# I suck at drawing ;.;



## Jaden (Jul 8, 2010)

I drew my avatar but thats just about it 
It sucks i know


----------



## Lusty5535 (Jul 8, 2010)

No it doesn't. Your drawing is perfectly fine! Better'n MINE, at least!!!


----------



## Jaden (Jul 8, 2010)

Whatever


----------



## Asswings (Jul 8, 2010)

What is the point of this thread?


----------



## Smelge (Jul 8, 2010)

What are you after? Some comments to say you're really doing well and it's great as it is?
Well, you're not getting them. If it's a hugbox you want, it's not happening.
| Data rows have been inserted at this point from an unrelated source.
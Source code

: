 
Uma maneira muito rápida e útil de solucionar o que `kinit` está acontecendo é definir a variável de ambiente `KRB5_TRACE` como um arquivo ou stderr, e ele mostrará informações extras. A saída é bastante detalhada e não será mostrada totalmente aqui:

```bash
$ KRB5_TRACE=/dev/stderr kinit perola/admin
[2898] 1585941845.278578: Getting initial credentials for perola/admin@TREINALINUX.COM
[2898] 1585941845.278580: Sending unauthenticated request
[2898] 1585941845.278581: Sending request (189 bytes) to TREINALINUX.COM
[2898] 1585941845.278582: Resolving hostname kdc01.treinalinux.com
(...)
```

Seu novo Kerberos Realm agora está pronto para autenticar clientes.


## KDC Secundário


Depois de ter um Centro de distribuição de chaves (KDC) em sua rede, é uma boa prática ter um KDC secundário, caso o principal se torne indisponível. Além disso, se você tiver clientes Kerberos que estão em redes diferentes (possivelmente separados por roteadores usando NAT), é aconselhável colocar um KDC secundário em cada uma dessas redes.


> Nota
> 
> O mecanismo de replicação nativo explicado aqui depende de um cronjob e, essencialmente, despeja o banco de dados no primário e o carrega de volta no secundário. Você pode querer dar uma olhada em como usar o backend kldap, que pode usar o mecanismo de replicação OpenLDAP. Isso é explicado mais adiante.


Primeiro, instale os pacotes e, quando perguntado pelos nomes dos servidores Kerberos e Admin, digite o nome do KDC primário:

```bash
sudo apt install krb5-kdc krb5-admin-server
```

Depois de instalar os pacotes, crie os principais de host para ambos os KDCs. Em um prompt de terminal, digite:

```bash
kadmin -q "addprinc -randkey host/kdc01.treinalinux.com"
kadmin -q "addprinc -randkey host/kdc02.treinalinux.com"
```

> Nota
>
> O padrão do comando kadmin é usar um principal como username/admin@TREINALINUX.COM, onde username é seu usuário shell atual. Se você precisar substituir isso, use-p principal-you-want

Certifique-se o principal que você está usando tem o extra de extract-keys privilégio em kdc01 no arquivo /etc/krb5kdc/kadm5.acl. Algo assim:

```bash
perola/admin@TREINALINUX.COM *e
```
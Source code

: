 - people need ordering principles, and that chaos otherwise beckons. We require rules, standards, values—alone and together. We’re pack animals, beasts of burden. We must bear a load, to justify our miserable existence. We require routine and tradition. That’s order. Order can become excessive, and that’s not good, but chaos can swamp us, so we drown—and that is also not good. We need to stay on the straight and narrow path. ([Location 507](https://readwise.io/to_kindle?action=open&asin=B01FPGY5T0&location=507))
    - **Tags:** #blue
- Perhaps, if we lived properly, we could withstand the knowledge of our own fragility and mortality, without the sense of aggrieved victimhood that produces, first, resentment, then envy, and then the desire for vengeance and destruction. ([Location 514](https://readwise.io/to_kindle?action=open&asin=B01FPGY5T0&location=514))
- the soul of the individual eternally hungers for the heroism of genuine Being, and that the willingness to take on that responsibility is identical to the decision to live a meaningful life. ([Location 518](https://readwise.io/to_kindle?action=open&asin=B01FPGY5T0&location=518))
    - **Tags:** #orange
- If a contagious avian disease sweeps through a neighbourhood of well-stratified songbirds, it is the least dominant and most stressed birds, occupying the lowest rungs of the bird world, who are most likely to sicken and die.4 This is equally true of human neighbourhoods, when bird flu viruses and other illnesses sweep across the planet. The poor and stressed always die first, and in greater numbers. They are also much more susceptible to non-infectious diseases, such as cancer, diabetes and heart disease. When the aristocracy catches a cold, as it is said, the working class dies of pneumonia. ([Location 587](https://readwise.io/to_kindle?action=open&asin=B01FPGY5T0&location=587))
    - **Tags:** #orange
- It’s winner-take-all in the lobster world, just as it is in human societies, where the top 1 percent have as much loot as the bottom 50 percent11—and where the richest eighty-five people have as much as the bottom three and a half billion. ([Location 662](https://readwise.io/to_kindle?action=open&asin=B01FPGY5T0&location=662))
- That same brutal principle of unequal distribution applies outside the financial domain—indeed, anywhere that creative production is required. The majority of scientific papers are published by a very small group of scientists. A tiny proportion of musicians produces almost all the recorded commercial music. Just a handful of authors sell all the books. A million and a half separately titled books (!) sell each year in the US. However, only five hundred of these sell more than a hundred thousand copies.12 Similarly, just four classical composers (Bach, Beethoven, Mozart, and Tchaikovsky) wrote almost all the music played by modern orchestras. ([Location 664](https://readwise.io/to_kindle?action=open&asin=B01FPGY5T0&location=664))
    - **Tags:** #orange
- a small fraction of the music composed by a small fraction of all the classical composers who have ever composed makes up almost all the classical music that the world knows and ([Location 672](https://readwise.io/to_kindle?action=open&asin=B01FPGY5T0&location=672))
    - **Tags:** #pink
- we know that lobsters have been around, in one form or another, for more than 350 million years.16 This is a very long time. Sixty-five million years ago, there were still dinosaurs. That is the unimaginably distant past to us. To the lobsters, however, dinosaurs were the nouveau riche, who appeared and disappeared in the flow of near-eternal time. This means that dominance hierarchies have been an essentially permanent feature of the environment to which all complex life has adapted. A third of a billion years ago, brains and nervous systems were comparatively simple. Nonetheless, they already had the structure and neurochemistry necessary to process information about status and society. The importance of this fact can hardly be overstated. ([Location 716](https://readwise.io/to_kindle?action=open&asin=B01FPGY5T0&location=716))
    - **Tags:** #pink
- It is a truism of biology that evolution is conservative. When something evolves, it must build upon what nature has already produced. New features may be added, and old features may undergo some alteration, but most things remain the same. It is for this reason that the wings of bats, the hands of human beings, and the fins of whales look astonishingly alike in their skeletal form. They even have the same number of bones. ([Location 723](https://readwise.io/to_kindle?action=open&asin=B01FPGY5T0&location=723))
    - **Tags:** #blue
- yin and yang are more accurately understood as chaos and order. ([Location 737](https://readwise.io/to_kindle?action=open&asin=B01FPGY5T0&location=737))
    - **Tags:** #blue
You say it's not great. Fantastic. You know what you need to do. Go practice. Improve yourself. Study some anatomy, skeletal structures, so on and so forth. Stop sucking.

Go on. Do it.

GO


----------



## Jaden (Jul 8, 2010)

Uh okay


----------



## Smelge (Jul 8, 2010)

Hey, you posted a thread with no apparent point. The only thing that can be gleaned from it is that you suck and know it. So the obvious way to go is to get better and stop sucking. We're not here to pat you on the back and say "good on you, that's really beautiful" because you'll never improve that way. Use criticism as impetus to get off your arse and get some skills in them hands.


----------



## Jaden (Jul 8, 2010)

are you a amatuer motivater or something?


----------



## Jw (Jul 8, 2010)

...do you want suggestions on how to improve your drawing, or is this thread more of an observation?


----------



## Smelge (Jul 8, 2010)

Jaden said:


> are you a amatuer motivater or something?


 Nope. Just a complete bastard. But if it helps you, then where's the problem?



jwmcd2 said:


> ...do you want suggestions on how to improve your drawing, or is this thread more of an observation?


I guess
 . Seems the only point of the thread.


----------



## Jaden (Jul 8, 2010)

Sure some suggestions would be nice


----------



## Jw (Jul 8, 2010)

Alright. You'll find some more resources on this subforum here:
http://forums.furaffinity.net/forums/22-Tutorials-and-Critiques

Check out theses threads for some walkthroughs for starters:
Tutorial Thread-- collection of some good starter resources
Applying Human Anatomy to a Furry Character-- beginner/intermediate walkthrough of anthro characters
Guide on giving and Receiving Critiques-- not a slam, just has suggestions on what good questions to ask would be, or how to ask them.
Message of Inspiration Thread --a little pep-talk for artists that are down in the dumps

Don't be afraid to have your own thread there. Be specific in what you ask, and be receptive. And this is something you'll hear constantly as advice: practice. You'll be sick of it, but it's only the sure-fire way to improve. Part of learning is making mistakes, realizing you need to improve (which you've done), and ask others for help or advice. 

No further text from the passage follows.